We can do nothing of substance - nothing of lasting value - apart from Him. We need His influence and His life-giving power operating in us and through us every moment of the day. 

If left to ourselves, we quickly become self-aware. We become strivers instead of 'resters.' We become 'grabbers' instead of 'releasers.' We become motivated by fear instead of by faith. Even on our good days, our good deeds amount to a pile of grimy rags (because that's what the Word says). 

To live up to the high calling that's ours in Christ Jesus, we must have a clear and sober view of ourselves. We love people, we love ourselves, but we put our hope in God. He stoops down to make us great (See Psalm 18:35).

But here's some really GREAT news: We may be nothing without Him, but we're everything to Him.

He's written our name on His hand. He thinks about us every day. And though the enemy accuses us day and night, Jesus intercedes for us every minute of every day.

He's pulling for us, cheering for us, rejoicing over us, singing songs of love for us, He's leading us, guiding us, providing for us, and correcting us when we need it. He forgives, restores, and replenishes us because we need it. He sends new mercies our way every morning and declares His faithfulness during the dark nights of the soul. He is strong and mighty. He is faithful and true. 

He has His eye on you and me and He delights in using us for His grand purposes. 

With God at our side, nothing will be impossible for us. In our weakness He is strong. When we have faith - even mustard seed sized faith - He will move mountains on our behalf. 

What a privilege and honor it is to belong to the One who knows each star by name.

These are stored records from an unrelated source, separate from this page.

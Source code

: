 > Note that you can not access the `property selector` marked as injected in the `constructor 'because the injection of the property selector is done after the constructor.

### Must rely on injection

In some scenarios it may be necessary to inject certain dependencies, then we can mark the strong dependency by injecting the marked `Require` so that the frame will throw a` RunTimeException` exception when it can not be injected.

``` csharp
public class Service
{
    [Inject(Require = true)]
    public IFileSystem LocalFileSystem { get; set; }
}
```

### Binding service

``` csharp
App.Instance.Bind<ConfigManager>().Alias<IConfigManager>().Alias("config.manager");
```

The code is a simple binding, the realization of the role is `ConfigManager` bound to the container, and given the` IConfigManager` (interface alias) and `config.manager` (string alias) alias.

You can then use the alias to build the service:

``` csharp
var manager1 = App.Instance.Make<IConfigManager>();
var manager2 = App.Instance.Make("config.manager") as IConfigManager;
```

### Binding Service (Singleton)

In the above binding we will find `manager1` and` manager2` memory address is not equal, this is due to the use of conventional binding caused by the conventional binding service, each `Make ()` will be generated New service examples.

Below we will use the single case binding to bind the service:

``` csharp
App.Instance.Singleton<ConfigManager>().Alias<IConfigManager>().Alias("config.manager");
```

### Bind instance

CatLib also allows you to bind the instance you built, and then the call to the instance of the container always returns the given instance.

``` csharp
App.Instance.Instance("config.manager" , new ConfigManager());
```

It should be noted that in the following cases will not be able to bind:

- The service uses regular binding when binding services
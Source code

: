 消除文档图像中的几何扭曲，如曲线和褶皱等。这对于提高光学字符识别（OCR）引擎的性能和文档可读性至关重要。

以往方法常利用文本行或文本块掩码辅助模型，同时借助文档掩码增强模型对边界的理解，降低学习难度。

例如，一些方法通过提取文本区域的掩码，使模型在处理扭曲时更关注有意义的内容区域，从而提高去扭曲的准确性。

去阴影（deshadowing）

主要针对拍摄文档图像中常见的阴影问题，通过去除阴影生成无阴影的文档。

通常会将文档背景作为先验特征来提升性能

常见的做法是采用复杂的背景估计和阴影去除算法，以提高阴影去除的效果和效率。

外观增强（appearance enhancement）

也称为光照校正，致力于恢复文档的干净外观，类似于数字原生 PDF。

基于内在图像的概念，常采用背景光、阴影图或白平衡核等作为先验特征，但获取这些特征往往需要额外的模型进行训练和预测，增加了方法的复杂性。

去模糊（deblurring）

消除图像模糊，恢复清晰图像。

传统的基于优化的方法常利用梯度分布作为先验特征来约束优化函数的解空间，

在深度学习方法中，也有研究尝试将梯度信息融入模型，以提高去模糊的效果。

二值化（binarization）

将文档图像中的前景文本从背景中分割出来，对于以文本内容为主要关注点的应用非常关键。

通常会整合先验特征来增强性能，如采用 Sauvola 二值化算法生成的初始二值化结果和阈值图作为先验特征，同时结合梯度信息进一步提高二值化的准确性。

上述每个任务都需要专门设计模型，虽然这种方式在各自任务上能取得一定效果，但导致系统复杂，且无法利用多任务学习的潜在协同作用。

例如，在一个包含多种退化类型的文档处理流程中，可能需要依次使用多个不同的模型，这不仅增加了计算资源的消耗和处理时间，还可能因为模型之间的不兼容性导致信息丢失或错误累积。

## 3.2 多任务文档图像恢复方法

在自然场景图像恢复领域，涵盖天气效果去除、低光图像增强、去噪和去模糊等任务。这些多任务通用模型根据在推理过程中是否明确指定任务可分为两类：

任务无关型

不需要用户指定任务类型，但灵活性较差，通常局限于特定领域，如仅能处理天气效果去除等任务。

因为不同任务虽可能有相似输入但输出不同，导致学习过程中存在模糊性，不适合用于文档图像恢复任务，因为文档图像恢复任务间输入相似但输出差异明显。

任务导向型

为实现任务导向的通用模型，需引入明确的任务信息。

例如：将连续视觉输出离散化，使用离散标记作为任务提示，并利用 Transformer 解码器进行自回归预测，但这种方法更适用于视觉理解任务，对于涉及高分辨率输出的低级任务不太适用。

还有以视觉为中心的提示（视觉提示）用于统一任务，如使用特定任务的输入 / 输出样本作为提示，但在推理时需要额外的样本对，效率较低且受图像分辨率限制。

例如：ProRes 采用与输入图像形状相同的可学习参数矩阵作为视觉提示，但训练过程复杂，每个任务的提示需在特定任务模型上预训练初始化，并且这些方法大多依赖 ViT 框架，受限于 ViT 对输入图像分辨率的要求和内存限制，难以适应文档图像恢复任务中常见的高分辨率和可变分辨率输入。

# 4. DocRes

How is it that we stray from His majesty and dare to think we are more than we are? Even so, He knows us intimately and loves us deeply. He knows we are dust and yet He cherishes us just the same. 

Amazing love. 

Read this great quote from Brennan Manning:

"Uncontaminated trust in the revelation of Jesus allows us to breathe more freely, to dance more joyfully, and to sing more gratefully about the gift of salvation."

Isn't that just grand?

And the following is a quote from my own book (PS ~ the term 'accepts acceptance' is borrowed from Brennan Manning and referenced in my book):

"Accepting acceptance means having the courage to face your foibles without it diminishing your value. Accepting acceptance means refusing to let others define you, because God already has. Accepting acceptance means cherishing the fact that you've been bought with a price, and thus embracing the call to become more and more like Christ every day." P.23

The idea that we are 'nothing and everything'  to me, makes the narrow road a bit more narrow. It's the place of humility and power, of holy confidence and humble dependence. It's the place where miracles happen.

May we embrace this beautiful truth today.